Gabrielle took Nathaniel’s kerchief soaked in seawater and bathed the child’s hot, sweaty face. Her expression grew tense as half an hour passed and Jake continued to vomit, no longer groaning or moaning, just hanging in her arms over the pail.
“He can’t go on like this, poor little mite,” she said worriedly. “He hasn’t got anything left inside him. Oh, God …”
She lost the fight with her own nausea and rushed stumbling to the companionway, her hand over her mouth. “You’ll have to look after him,” she managed to gasp before she clambered up onto the drenched deck and the blessed fresh night air. Even the rain was a relief. She made it to the railing and gave herself up to the supreme misery of seasickness, heedless of the gusting wind and soaking spray.
Nathaniel took over at his son’s bedside. The child’s agony was wrenching as the spasms racked his small frame. His face had a waxen, greenish pallor to it, and in no time at all his eyes had sunk into their sockets, lusterless brown smudges surrounded by black shadows that looked like bruises.

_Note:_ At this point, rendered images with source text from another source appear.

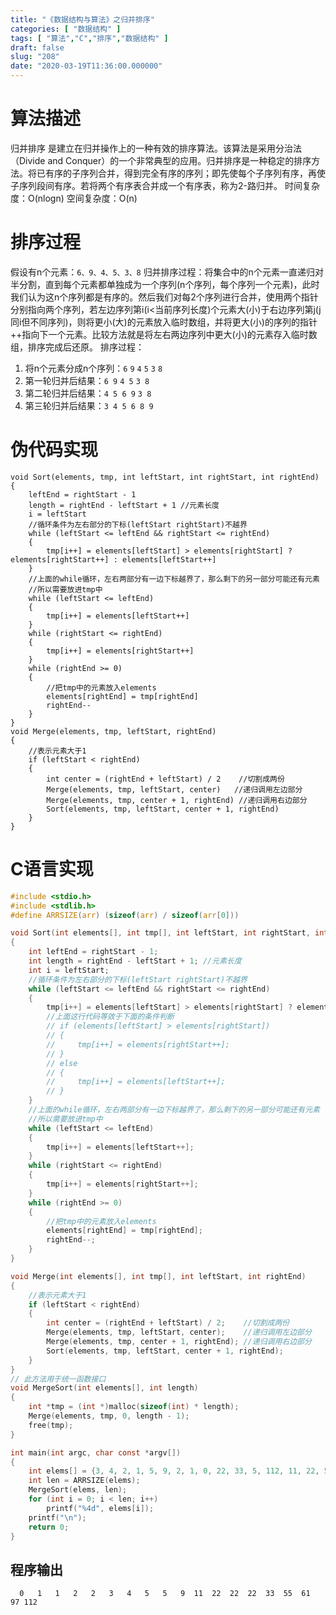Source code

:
 ```yaml
---
title: "《数据结构与算法》之归并排序"
categories: [ "数据结构" ]
tags: [ "算法","C","排序","数据结构" ]
draft: false
slug: "208"
date: "2020-03-19T11:36:00.000000"
---
```


# 算法描述
归并排序 是建立在归并操作上的一种有效的排序算法。该算法是采用分治法（Divide and Conquer）的一个非常典型的应用。归并排序是一种稳定的排序方法。将已有序的子序列合并，得到完全有序的序列；即先使每个子序列有序，再使子序列段间有序。若将两个有序表合并成一个有序表，称为2-路归并。
时间复杂度：O(nlogn)
空间复杂度：O(n)


# 排序过程
假设有n个元素：`6、9、4、5、3、8`
归并排序过程：将集合中的n个元素一直递归对半分割，直到每个元素都单独成为一个序列(n个序列，每个序列一个元素)，此时我们认为这n个序列都是有序的。然后我们对每2个序列进行合并，使用两个指针分别指向两个序列，若左边序列第i(i<当前序列长度)个元素大(小)于右边序列第j(j同i但不同序列)，则将更小(大)的元素放入临时数组，并将更大(小)的序列的指针++指向下一个元素。比较方法就是将左右两边序列中更大(小)的元素存入临时数组，排序完成后还原。
排序过程：
1. 将n个元素分成n个序列：`6` `9` `4` `5` `3` `8`
2. 第一轮归并后结果：`6 9` `4 5` `3 8`
3. 第二轮归并后结果：`4 5 6 9` `3 8`
4. 第三轮归并后结果：`3 4 5 6 8 9`

# 伪代码实现
```
void Sort(elements, tmp, int leftStart, int rightStart, int rightEnd)
{
    leftEnd = rightStart - 1
    length = rightEnd - leftStart + 1 //元素长度
    i = leftStart
    //循环条件为左右部分的下标(leftStart rightStart)不越界
    while (leftStart <= leftEnd && rightStart <= rightEnd)
    {
        tmp[i++] = elements[leftStart] > elements[rightStart] ? elements[rightStart++] : elements[leftStart++]
    }
    //上面的while循环，左右两部分有一边下标越界了，那么剩下的另一部分可能还有元素
    //所以需要放进tmp中
    while (leftStart <= leftEnd)
    {
        tmp[i++] = elements[leftStart++]
    }
    while (rightStart <= rightEnd)
    {
        tmp[i++] = elements[rightStart++]
    }
    while (rightEnd >= 0)
    {
        //把tmp中的元素放入elements
        elements[rightEnd] = tmp[rightEnd]
        rightEnd--
    }
}
void Merge(elements, tmp, leftStart, rightEnd)
{
    //表示元素大于1
    if (leftStart < rightEnd)
    {
        int center = (rightEnd + leftStart) / 2    //切割成两份
        Merge(elements, tmp, leftStart, center)   //递归调用左边部分
        Merge(elements, tmp, center + 1, rightEnd) //递归调用右边部分
        Sort(elements, tmp, leftStart, center + 1, rightEnd)
    }
}
```

# C语言实现
```C
#include <stdio.h>
#include <stdlib.h>
#define ARRSIZE(arr) (sizeof(arr) / sizeof(arr[0]))

void Sort(int elements[], int tmp[], int leftStart, int rightStart, int rightEnd)
{
    int leftEnd = rightStart - 1;
    int length = rightEnd - leftStart + 1; //元素长度
    int i = leftStart;
    //循环条件为左右部分的下标(leftStart rightStart)不越界
    while (leftStart <= leftEnd && rightStart <= rightEnd)
    {
        tmp[i++] = elements[leftStart] > elements[rightStart] ? elements[rightStart++] : elements[leftStart++];
        //上面这行代码等效于下面的条件判断
        // if (elements[leftStart] > elements[rightStart])
        // {
        //     tmp[i++] = elements[rightStart++];
        // }
        // else
        // {
        //     tmp[i++] = elements[leftStart++];
        // }
    }
    //上面的while循环，左右两部分有一边下标越界了，那么剩下的另一部分可能还有元素
    //所以需要放进tmp中
    while (leftStart <= leftEnd)
    {
        tmp[i++] = elements[leftStart++];
    }
    while (rightStart <= rightEnd)
    {
        tmp[i++] = elements[rightStart++];
    }
    while (rightEnd >= 0)
    {
        //把tmp中的元素放入elements
        elements[rightEnd] = tmp[rightEnd];
        rightEnd--;
    }
}

void Merge(int elements[], int tmp[], int leftStart, int rightEnd)
{
    //表示元素大于1
    if (leftStart < rightEnd)
    {
        int center = (rightEnd + leftStart) / 2;    //切割成两份
        Merge(elements, tmp, leftStart, center);    //递归调用左边部分
        Merge(elements, tmp, center + 1, rightEnd); //递归调用右边部分
        Sort(elements, tmp, leftStart, center + 1, rightEnd);
    }
}
// 此方法用于统一函数接口
void MergeSort(int elements[], int length)
{
    int *tmp = (int *)malloc(sizeof(int) * length);
    Merge(elements, tmp, 0, length - 1);
    free(tmp);
}

int main(int argc, char const *argv[])
{
    int elems[] = {3, 4, 2, 1, 5, 9, 2, 1, 0, 22, 33, 5, 112, 11, 22, 55, 22, 61, 97};
    int len = ARRSIZE(elems);
    MergeSort(elems, len);
    for (int i = 0; i < len; i++)
        printf("%4d", elems[i]);
    printf("\n");
    return 0;
}


```

## 程序输出
```
  0   1   1   2   2   3   4   5   5   9  11  22  22  22  33  55  61  97 112
```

After an hour Nathaniel felt the first stirrings of alarm. He’d never taken seasickness particularly seriously; it was something some people suffered from and others didn’t. He was feeling mildly queasy himself, but nothing he couldn’t control. The child, however, seemed to be losing muscle and sinew before his eyes. He no longer had the strength to sit upright without support, but if Nathaniel laid him down on the cot, he instantly began to retch where he lay.
The vivid image of Helen rose in haunting memory as he stared around at the dancing specters on the bulwark. He’d watched her fade away too, and as quickly. But she’d bled to death. Jake was just sick.
He told himself this, but he knew Jake was suffering no ordinary sickness. Somehow he had to stop it, give the child some rest.
Why the hell hadn’t they brought water?
Something to replace what Jake was losing—at the very least something for him to be sick with—to ease the convulsive heaving of the slight body.
He thought of Gabrielle enduring alone on deck. Savage anger flooded him as he held his son, helpless to relieve his agony, an agony that for the moment seemed to be entirely Gabrielle’s responsibility.
His eye fell on the picnic bag and he remembered the brandy. It was a known palliative for seasickness.
What was good for adults might work for children. At least it couldn’t make things worse. With grim determination he reached for his bag and took out the brandy bottle. He lifted the child in his arms and felt the fragility of his bones, the clamminess of his skin as he held him against his shoulder.
Gently he coaxed a few drops of liquid into his mouth. Jake protested feebly, choked, retched. With a patience he hadn’t known he possessed, Nathaniel persevered. He spoke softly to the child as he held him tightly, holding the bottle to his lips, refusing to allow him to turn his head aside.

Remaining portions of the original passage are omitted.